The lines to copy are those with "prop" in them. Pull each one from the entries below.

[Data excerpts]
========================================================================
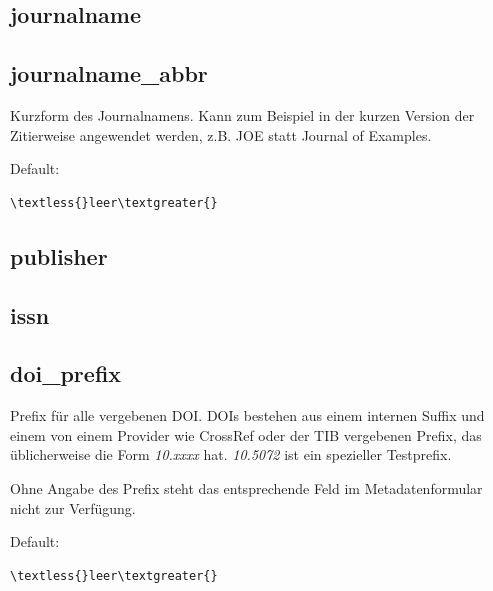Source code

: \documentclass[a4paper,10pt,ngerman]{sphinxmanual}
\begin{document}
\subsection{journalname}
\label{metadata_properties:prop-journalname}\label{metadata_properties:journalname}

\subsection{journalname\_abbr}
\label{metadata_properties:journalname-abbr}\label{metadata_properties:prop-journalname-abbr}
Kurzform des Journalnamens. Kann zum Beispiel in der kurzen Version der Zitierweise
angewendet werden, z.B. JOE statt Journal of Examples.

Default:

\begin{Verbatim}[commandchars=\\\{\}]
\textless{}leer\textgreater{}
\end{Verbatim}


\subsection{publisher}
\label{metadata_properties:publisher}\label{metadata_properties:prop-publisher}

\subsection{issn}
\label{metadata_properties:prop-issn}\label{metadata_properties:issn}

\subsection{doi\_prefix}
\label{metadata_properties:prop-doi-prefix}\label{metadata_properties:doi-prefix}
Prefix für alle vergebenen DOI. DOIs bestehen aus einem internen Suffix und
einem von einem Provider wie CrossRef oder der TIB vergebenen Prefix, das
üblicherweise die Form \emph{10.xxxx} hat. \emph{10.5072} ist ein spezieller Testprefix.

Ohne Angabe des Prefix steht das entsprechende Feld im Metadatenformular nicht
zur Verfügung.

Default:

\begin{Verbatim}[commandchars=\\\{\}]
\textless{}leer\textgreater{}
\end{Verbatim}
\end{document}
========================================================================
» **Solution for this exercise**:
\label{metadata_properties:prop-journalname}\label{metadata_properties:journalname}
\label{metadata_properties:journalname-abbr}\label{metadata_properties:prop-journalname-abbr}
\label{metadata_properties:publisher}\label{metadata_properties:prop-publisher}
\label{metadata_properties:prop-issn}\label{metadata_properties:issn}
\label{metadata_properties:prop-doi-prefix}\label{metadata_properties:doi-prefix}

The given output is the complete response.